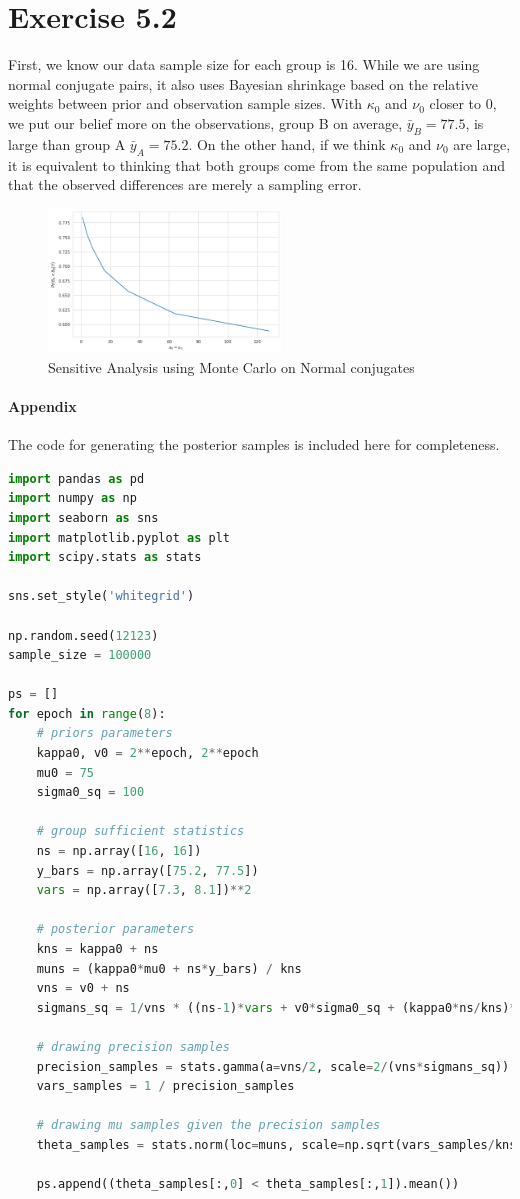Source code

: \documentclass[11pt, letterpaper]{article}
\begin{document}
\section{Exercise 5.2}
First, we know our data sample size for each group is 16. While we are using normal conjugate pairs, it also uses Bayesian shrinkage based on the relative weights between prior and observation sample sizes. With $\kappa_0$ and $\nu_0$ closer to 0, we put our belief more on the observations, group B on average, $\bar{y}_B=77.5$, is large than group A $\bar{y}_A=75.2$. On the other hand, if we think $\kappa_0$ and $\nu_0$ are large, it is equivalent to thinking that both groups come from the same population and that the observed differences are merely a sampling error.
\begin{figure}[!h]
  \centering
  \includegraphics[width=0.55\textwidth]{5.2.a.png}
  \captionsetup{justification=centering}
  \caption{Sensitive Analysis using Monte Carlo on Normal conjugates}
\end{figure}

\paragraph{Appendix}
The code for generating the posterior samples is included here for completeness.
\begin{lstlisting}[language=Python]
import pandas as pd
import numpy as np
import seaborn as sns
import matplotlib.pyplot as plt
import scipy.stats as stats

sns.set_style('whitegrid')

np.random.seed(12123)
sample_size = 100000

ps = []
for epoch in range(8):
    # priors parameters
    kappa0, v0 = 2**epoch, 2**epoch
    mu0 = 75
    sigma0_sq = 100

    # group sufficient statistics
    ns = np.array([16, 16])
    y_bars = np.array([75.2, 77.5])
    vars = np.array([7.3, 8.1])**2

    # posterior parameters
    kns = kappa0 + ns
    muns = (kappa0*mu0 + ns*y_bars) / kns
    vns = v0 + ns
    sigmans_sq = 1/vns * ((ns-1)*vars + v0*sigma0_sq + (kappa0*ns/kns)*(y_bars-mu0)**2)

    # drawing precision samples
    precision_samples = stats.gamma(a=vns/2, scale=2/(vns*sigmans_sq)).rvs(size=(sample_size, 2))
    vars_samples = 1 / precision_samples

    # drawing mu samples given the precision samples
    theta_samples = stats.norm(loc=muns, scale=np.sqrt(vars_samples/kns)).rvs()

    ps.append((theta_samples[:,0] < theta_samples[:,1]).mean())
\end{lstlisting}
\end{document}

- WHAT THIS TASK INVOLVES
Give the number of lines in the listing above that hold the string "group", with nothing else.

- SOLUTION FOR THIS PROBLEM
2